Guide to A Coruña – Galicia, Basque Country (Pais Vasco), Spain
The history of the city began to be important in Roman times when the port of A Coruna became a key strategic point on sailing routes.
Visitors can experience a more modern side to the city of A Coruna; the typical houses located in the area beside the port, with their white glazed galleries, have earned the name the ‘Glass City’.
Further along the A Coruna promenade, there are other outstanding opportunities such as The Aquarium Finisterrae, one of the largest aquariums in Spain, and allow visitors to interact with exhibitions related to the sea. The Domus, located in one of the cities more famous and futuristic buildings, offers various interactive rooms that show mankind from an alternative point of view.
The Science Museum, which contains a stupendous Planetarium, also offers visitors an exhibition of scientific, technological and natural principles in an interactive way.
Visitors should also not forget to visit the modern City Hall, an elegant, monumental building built with porches and galleries and finished by three towers with attractive cupolas.
A Coruna contains many historical artefacts that have been declared of national importance. The most famous being the Tower of Hercules (Left), the only working Roman lighthouse and an important symbol of the city. Legend has it that, Hercules cut off the head of Gerion and built this monument after burying his remains below. This masterpiece which has stood the test of time stands in an interesting Romanesque collection of streets, squares and medieval churches.

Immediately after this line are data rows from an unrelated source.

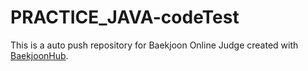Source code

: # PRACTICE_JAVA-codeTest
This is a auto push repository for Baekjoon Online Judge created with [BaekjoonHub](https://github.com/BaekjoonHub/BaekjoonHub).
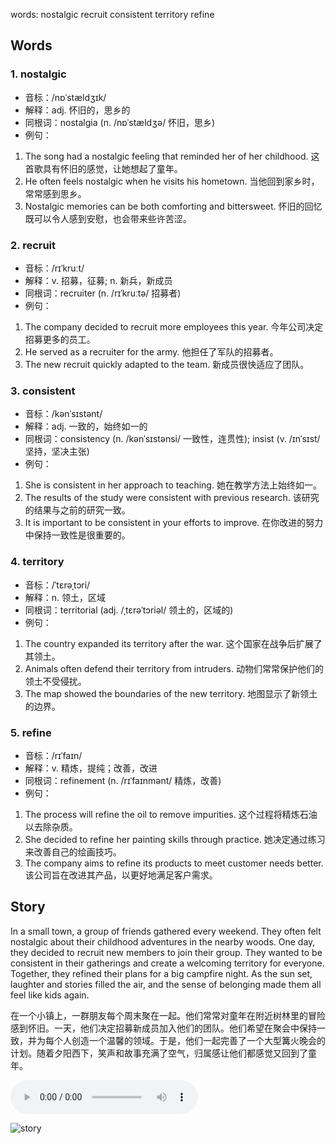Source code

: words: nostalgic recruit consistent territory refine

## Words
### 1. nostalgic
- 音标：/nɒˈstældʒɪk/ <span style="cursor: pointer;" onclick="document.getElementById('audio-player-1').play()"><i class="fas fa-volume-up"></i></span>
  <audio id="audio-player-1" src="https://files.dwong.top/words/nostalgic.mp3" style="display:none;"></audio>
- 解释：adj. 怀旧的，思乡的
- 同根词：nostalgia (n. /nɒˈstældʒə/ 怀旧，思乡)
- 例句：
1. The song had a nostalgic feeling that reminded her of her childhood. 这首歌具有怀旧的感觉，让她想起了童年。
2. He often feels nostalgic when he visits his hometown. 当他回到家乡时，常常感到思乡。
3. Nostalgic memories can be both comforting and bittersweet. 怀旧的回忆既可以令人感到安慰，也会带来些许苦涩。

### 2. recruit
- 音标：/rɪˈkruːt/ <span style="cursor: pointer;" onclick="document.getElementById('audio-player-2').play()"><i class="fas fa-volume-up"></i></span>
  <audio id="audio-player-2" src="https://files.dwong.top/words/recruit.mp3" style="display:none;"></audio>
- 解释：v. 招募，征募; n. 新兵，新成员
- 同根词：recruiter (n. /rɪˈkruːtə/ 招募者)
- 例句：
1. The company decided to recruit more employees this year. 今年公司决定招募更多的员工。
2. He served as a recruiter for the army. 他担任了军队的招募者。
3. The new recruit quickly adapted to the team. 新成员很快适应了团队。

### 3. consistent
- 音标：/kənˈsɪstənt/ <span style="cursor: pointer;" onclick="document.getElementById('audio-player-3').play()"><i class="fas fa-volume-up"></i></span>
  <audio id="audio-player-3" src="https://files.dwong.top/words/consistent.mp3" style="display:none;"></audio>
- 解释：adj. 一致的，始终如一的
- 同根词：consistency (n. /kənˈsɪstənsi/ 一致性，连贯性); insist (v. /ɪnˈsɪst/ 坚持，坚决主张)
- 例句：
1. She is consistent in her approach to teaching.  她在教学方法上始终如一。
2. The results of the study were consistent with previous research.  该研究的结果与之前的研究一致。
3. It is important to be consistent in your efforts to improve.  在你改进的努力中保持一致性是很重要的。

### 4. territory
- 音标：/ˈtɛrəˌtɔri/ <span style="cursor: pointer;" onclick="document.getElementById('audio-player-4').play()"><i class="fas fa-volume-up"></i></span>
  <audio id="audio-player-4" src="https://files.dwong.top/words/territory.mp3" style="display:none;"></audio>
- 解释：n. 领土，区域
- 同根词：territorial (adj. /ˌtɛrəˈtɔriəl/ 领土的，区域的)
- 例句：
1. The country expanded its territory after the war. 这个国家在战争后扩展了其领土。
2. Animals often defend their territory from intruders. 动物们常常保护他们的领土不受侵扰。
3. The map showed the boundaries of the new territory. 地图显示了新领土的边界。

### 5. refine
- 音标：/rɪˈfaɪn/ <span style="cursor: pointer;" onclick="document.getElementById('audio-player-5').play()"><i class="fas fa-volume-up"></i></span>
  <audio id="audio-player-5" src="https://files.dwong.top/words/refine.mp3" style="display:none;"></audio>
- 解释：v. 精炼，提纯；改善，改进
- 同根词：refinement (n. /rɪˈfaɪnmənt/ 精炼，改善)
- 例句：
1. The process will refine the oil to remove impurities. 这个过程将精炼石油以去除杂质。
2. She decided to refine her painting skills through practice. 她决定通过练习来改善自己的绘画技巧。
3. The company aims to refine its products to meet customer needs better. 该公司旨在改进其产品，以更好地满足客户需求。

## Story
In a small town, a group of friends gathered every weekend. They often felt nostalgic about their childhood adventures in the nearby woods. One day, they decided to recruit new members to join their group. They wanted to be consistent in their gatherings and create a welcoming territory for everyone. Together, they refined their plans for a big campfire night. As the sun set, laughter and stories filled the air, and the sense of belonging made them all feel like kids again.

在一个小镇上，一群朋友每个周末聚在一起。他们常常对童年在附近树林里的冒险感到怀旧。一天，他们决定招募新成员加入他们的团队。他们希望在聚会中保持一致，并为每个人创造一个温馨的领域。于是，他们一起完善了一个大型篝火晚会的计划。随着夕阳西下，笑声和故事充满了空气，归属感让他们都感觉又回到了童年。


<audio controls>
  <source src="https://files.dwong.top/story/a3c8009b0b7bbc4178be0a90046031f5.mp3" type="audio/mpeg">
  你的浏览器不支持音频元素。
</audio>
    

![story](https://files.dwong.top/image/a3c8009b0b7bbc4178be0a90046031f5.png)

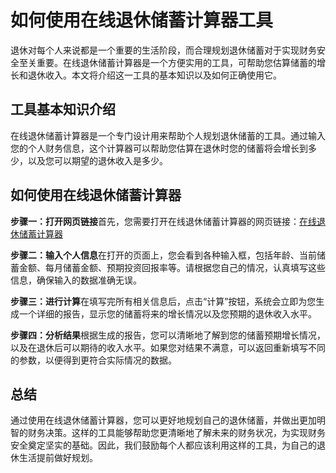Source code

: 如何使用在线退休储蓄计算器工具
===============

退休对每个人来说都是一个重要的生活阶段，而合理规划退休储蓄对于实现财务安全至关重要。在线退休储蓄计算器是一个方便实用的工具，可帮助您估算储蓄的增长和退休收入。本文将介绍这一工具的基本知识以及如何正确使用它。

工具基本知识介绍
--------

在线退休储蓄计算器是一个专门设计用来帮助个人规划退休储蓄的工具。通过输入您的个人财务信息，这个计算器可以帮助您估算在退休时您的储蓄将会增长到多少，以及您可以期望的退休收入是多少。

如何使用在线退休储蓄计算器
-------------

**步骤一：打开网页链接**首先，您需要打开在线退休储蓄计算器的网页链接：[在线退休储蓄计算器](https://www.onlinecalculatorsfree.com/zh-cn/financial/retirement-savings-calculator.html)

**步骤二：输入个人信息**在打开的页面上，您会看到各种输入框，包括年龄、当前储蓄金额、每月储蓄金额、预期投资回报率等。请根据您自己的情况，认真填写这些信息，确保输入的数据准确无误。

**步骤三：进行计算**在填写完所有相关信息后，点击“计算”按钮，系统会立即为您生成一个详细的报告，显示您的储蓄将来的增长情况以及您预期的退休收入水平。

**步骤四：分析结果**根据生成的报告，您可以清晰地了解到您的储蓄预期增长情况，以及在退休后可以期待的收入水平。如果您对结果不满意，可以返回重新填写不同的参数，以便得到更符合实际情况的数据。

总结
--

通过使用在线退休储蓄计算器，您可以更好地规划自己的退休储蓄，并做出更加明智的财务决策。这样的工具能够帮助您更清晰地了解未来的财务状况，为实现财务安全奠定坚实的基础。因此，我们鼓励每个人都应该利用这样的工具，为自己的退休生活提前做好规划。
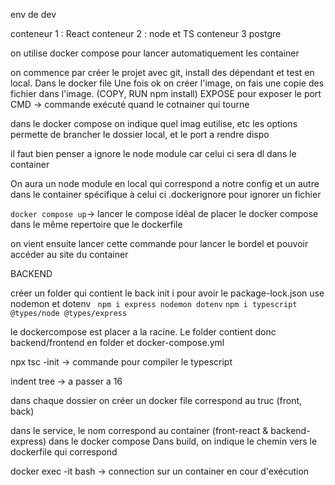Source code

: env de dev

conteneur 1 : React
conteneur 2 : node et TS
conteneur 3 postgre

on utilise docker compose pour lancer automatiquement les container

on commence par créer le projet avec git, install des dépendant et test en local.
Dans le docker file
Une fois ok on créer l'image, on fais une copie des fichier dans l'image. (COPY, RUN npm install)
EXPOSE pour exposer le port
CMD -> commande exécuté quand le cotnainer qui tourne

dans le docker compose on indique quel imag eutilise, etc
les options permette de brancher le dossier local, et le port a rendre dispo

il faut bien penser a ignore le node module car celui ci sera dl dans le container

On aura un node module en local qui correspond a notre config et un autre dans le container spécifique à celui ci
.dockerignore pour ignorer un fichier

`docker compose up`-> lancer le compose
idéal de placer le docker compose dans le même repertoire que le dockerfile

on vient ensuite lancer cette commande pour lancer le bordel et pouvoir accéder au site du container

BACKEND

créer un folder qui contient le back
init i pour avoir le package-lock.json
use nodemon et dotenv
` npm i express nodemon dotenv`
`npm i typescript @types/node @types/express`

le dockercompose est placer a la racine. Le folder contient donc backend/frontend en folder et docker-compose.yml

npx tsc -init -> commande pour compiler le typescript

indent tree -> a passer a 16

dans chaque dossier on créer un docker file correspond au truc (front, back)

dans le service, le nom correspond au container (front-react & backend-express) dans le docker compose
Dans build, on indique le chemin vers le dockerfile qui correspond

docker exec -it <container> bash -> connection sur un container en cour d'exécution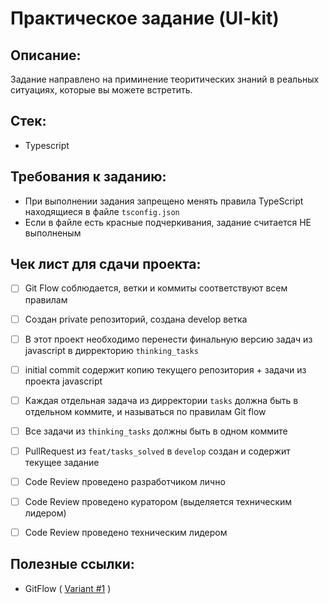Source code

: # Практическое задание (UI-kit)

## Описание:

Задание направлено на приминение теоритических знаний в реальных ситуациях, которые вы можете встретить.

## Стек:

- Typescript

## Требования к заданию:

- При выполнении задания запрещено менять правила TypeScript находящиеся в файле `tsconfig.json`
- Если в файле есть красные подчеркивания, задание считается НЕ выполненым

## Чек лист для сдачи проекта:

- [ ] Git Flow соблюдается, ветки и коммиты соответствуют всем правилам
- [ ] Создан private репозиторий, создана develop ветка
- [ ] В этот проект необходимо перенести финальную версию задач из javascript в дирректорию `thinking_tasks`
- [ ] initial commit содержит копию текущего репозитория + задачи из проекта javascript
- [ ] Каждая отдельная задача из дирректории `tasks` должна быть в отдельном коммите, и называться по правилам Git flow

- [ ] Все задачи из `thinking_tasks` должны быть в одном коммите

- [ ] PullRequest из `feat/tasks_solved` в `develop` создан и содержит текущее задание
- [ ] Code Review проведено разработчиком лично
- [ ] Code Review проведено куратором (выделяется техническим лидером)
- [ ] Code Review проведено техническим лидером

## Полезные ссылки:

- GitFlow ( <a href='https://www.atlassian.com/ru/git/tutorials/comparing-workflows/gitflow-workflow'>Variant #1</a> )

Santiago de Compostela or Santiago city is the capital of this region and has been declared a World Heritage City. The supposed tomb of the apostle St. James the Greater was reputedly discovered here by a miracle. The city grew around the shrine and became, after Jerusalem and Rome, the most famous Christian place of pilgrimage in the Middle Ages. It still thrives today as a pilgrimage and tourist centre.
Places to see in A Coruna
Cathedral of Santiago
Represents the end of the pilgrim’s journey and was constructed by Maestro Mateo and houses hundreds of figures representing the Apocalypse.
Colegiata de Santa Maria del Campo
Once the second most important parish church in the area and today houses The Sacred Art Museum.
Ferrol the capital of Santiago de Compostela
Hosts the magnificent ‘Hostal de los Reyes Catolicos’ Parador which has been declared a National Monument and represents a truly unique experience for those lucky enough to stay there.
San Carlos Gardens
housed inside the walls of the Fortress of San Carlos in the centre of A Coruna; they have also been declared a Historic-Artistic site.
Santa Margarita Park
One of the provincial capital’s most important green areas.
Finally, visitors can join the locals on a stroll along the promenade and then relax on the wonderful beaches of Riazor and Orzan.